▶ Work instruction
Each record that follows must be printed exactly as given.

Stored records:
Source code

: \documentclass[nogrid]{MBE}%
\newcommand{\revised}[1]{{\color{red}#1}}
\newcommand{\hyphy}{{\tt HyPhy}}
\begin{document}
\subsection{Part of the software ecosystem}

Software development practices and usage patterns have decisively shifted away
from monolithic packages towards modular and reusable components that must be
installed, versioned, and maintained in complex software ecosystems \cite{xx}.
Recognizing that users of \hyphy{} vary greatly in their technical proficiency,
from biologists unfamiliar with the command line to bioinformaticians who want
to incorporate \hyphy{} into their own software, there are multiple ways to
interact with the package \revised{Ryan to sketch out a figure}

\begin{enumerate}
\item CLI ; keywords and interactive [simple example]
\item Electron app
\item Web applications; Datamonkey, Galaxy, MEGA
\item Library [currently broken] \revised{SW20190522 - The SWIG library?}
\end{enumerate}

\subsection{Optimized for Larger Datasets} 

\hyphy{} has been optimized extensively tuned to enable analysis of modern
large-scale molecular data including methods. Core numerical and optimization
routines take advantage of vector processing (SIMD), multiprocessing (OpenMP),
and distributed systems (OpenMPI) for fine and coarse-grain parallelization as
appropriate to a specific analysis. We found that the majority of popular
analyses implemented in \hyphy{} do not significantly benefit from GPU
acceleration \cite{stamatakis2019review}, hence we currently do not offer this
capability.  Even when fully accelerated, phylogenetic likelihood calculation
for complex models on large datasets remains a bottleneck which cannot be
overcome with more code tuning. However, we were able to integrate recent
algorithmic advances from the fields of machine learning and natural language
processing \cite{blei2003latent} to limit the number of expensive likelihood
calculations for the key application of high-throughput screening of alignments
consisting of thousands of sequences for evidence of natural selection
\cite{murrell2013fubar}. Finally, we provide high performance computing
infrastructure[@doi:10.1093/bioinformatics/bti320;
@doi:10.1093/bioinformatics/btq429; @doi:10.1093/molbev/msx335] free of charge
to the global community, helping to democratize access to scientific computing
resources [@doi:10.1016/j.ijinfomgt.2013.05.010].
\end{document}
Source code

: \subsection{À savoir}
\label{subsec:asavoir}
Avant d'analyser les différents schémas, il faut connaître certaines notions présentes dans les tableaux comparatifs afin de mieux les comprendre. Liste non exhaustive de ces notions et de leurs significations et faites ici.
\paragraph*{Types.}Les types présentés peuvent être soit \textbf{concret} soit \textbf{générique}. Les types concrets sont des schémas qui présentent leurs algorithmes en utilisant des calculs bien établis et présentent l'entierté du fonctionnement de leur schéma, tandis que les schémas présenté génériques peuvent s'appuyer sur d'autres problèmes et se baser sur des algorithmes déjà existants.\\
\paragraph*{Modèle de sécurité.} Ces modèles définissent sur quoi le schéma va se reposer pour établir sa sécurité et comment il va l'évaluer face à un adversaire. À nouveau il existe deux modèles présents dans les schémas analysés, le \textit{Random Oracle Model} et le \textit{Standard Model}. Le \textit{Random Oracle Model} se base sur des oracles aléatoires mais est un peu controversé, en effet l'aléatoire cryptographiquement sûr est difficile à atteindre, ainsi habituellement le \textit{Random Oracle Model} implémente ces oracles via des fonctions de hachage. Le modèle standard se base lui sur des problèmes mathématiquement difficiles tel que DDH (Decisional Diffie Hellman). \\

▶ Your solution
Source code

: \documentclass[nogrid]{MBE}%
\newcommand{\revised}[1]{{\color{red}#1}}
\newcommand{\hyphy}{{\tt HyPhy}}
\begin{document}
\subsection{Part of the software ecosystem}

Software development practices and usage patterns have decisively shifted away
from monolithic packages towards modular and reusable components that must be
installed, versioned, and maintained in complex software ecosystems \cite{xx}.
Recognizing that users of \hyphy{} vary greatly in their technical proficiency,
from biologists unfamiliar with the command line to bioinformaticians who want
to incorporate \hyphy{} into their own software, there are multiple ways to
interact with the package \revised{Ryan to sketch out a figure}

\begin{enumerate}
\item CLI ; keywords and interactive [simple example]
\item Electron app
\item Web applications; Datamonkey, Galaxy, MEGA
\item Library [currently broken] \revised{SW20190522 - The SWIG library?}
\end{enumerate}

\subsection{Optimized for Larger Datasets} 

\hyphy{} has been optimized extensively tuned to enable analysis of modern
large-scale molecular data including methods. Core numerical and optimization
routines take advantage of vector processing (SIMD), multiprocessing (OpenMP),
and distributed systems (OpenMPI) for fine and coarse-grain parallelization as
appropriate to a specific analysis. We found that the majority of popular
analyses implemented in \hyphy{} do not significantly benefit from GPU
acceleration \cite{stamatakis2019review}, hence we currently do not offer this
capability.  Even when fully accelerated, phylogenetic likelihood calculation
for complex models on large datasets remains a bottleneck which cannot be
overcome with more code tuning. However, we were able to integrate recent
algorithmic advances from the fields of machine learning and natural language
processing \cite{blei2003latent} to limit the number of expensive likelihood
calculations for the key application of high-throughput screening of alignments
consisting of thousands of sequences for evidence of natural selection
\cite{murrell2013fubar}. Finally, we provide high performance computing
infrastructure[@doi:10.1093/bioinformatics/bti320;
@doi:10.1093/bioinformatics/btq429; @doi:10.1093/molbev/msx335] free of charge
to the global community, helping to democratize access to scientific computing
resources [@doi:10.1016/j.ijinfomgt.2013.05.010].
\end{document}
Source code

: \subsection{À savoir}
\label{subsec:asavoir}
Avant d'analyser les différents schémas, il faut connaître certaines notions présentes dans les tableaux comparatifs afin de mieux les comprendre. Liste non exhaustive de ces notions et de leurs significations et faites ici.
\paragraph*{Types.}Les types présentés peuvent être soit \textbf{concret} soit \textbf{générique}. Les types concrets sont des schémas qui présentent leurs algorithmes en utilisant des calculs bien établis et présentent l'entierté du fonctionnement de leur schéma, tandis que les schémas présenté génériques peuvent s'appuyer sur d'autres problèmes et se baser sur des algorithmes déjà existants.\\
\paragraph*{Modèle de sécurité.} Ces modèles définissent sur quoi le schéma va se reposer pour établir sa sécurité et comment il va l'évaluer face à un adversaire. À nouveau il existe deux modèles présents dans les schémas analysés, le \textit{Random Oracle Model} et le \textit{Standard Model}. Le \textit{Random Oracle Model} se base sur des oracles aléatoires mais est un peu controversé, en effet l'aléatoire cryptographiquement sûr est difficile à atteindre, ainsi habituellement le \textit{Random Oracle Model} implémente ces oracles via des fonctions de hachage. Le modèle standard se base lui sur des problèmes mathématiquement difficiles tel que DDH (Decisional Diffie Hellman). \\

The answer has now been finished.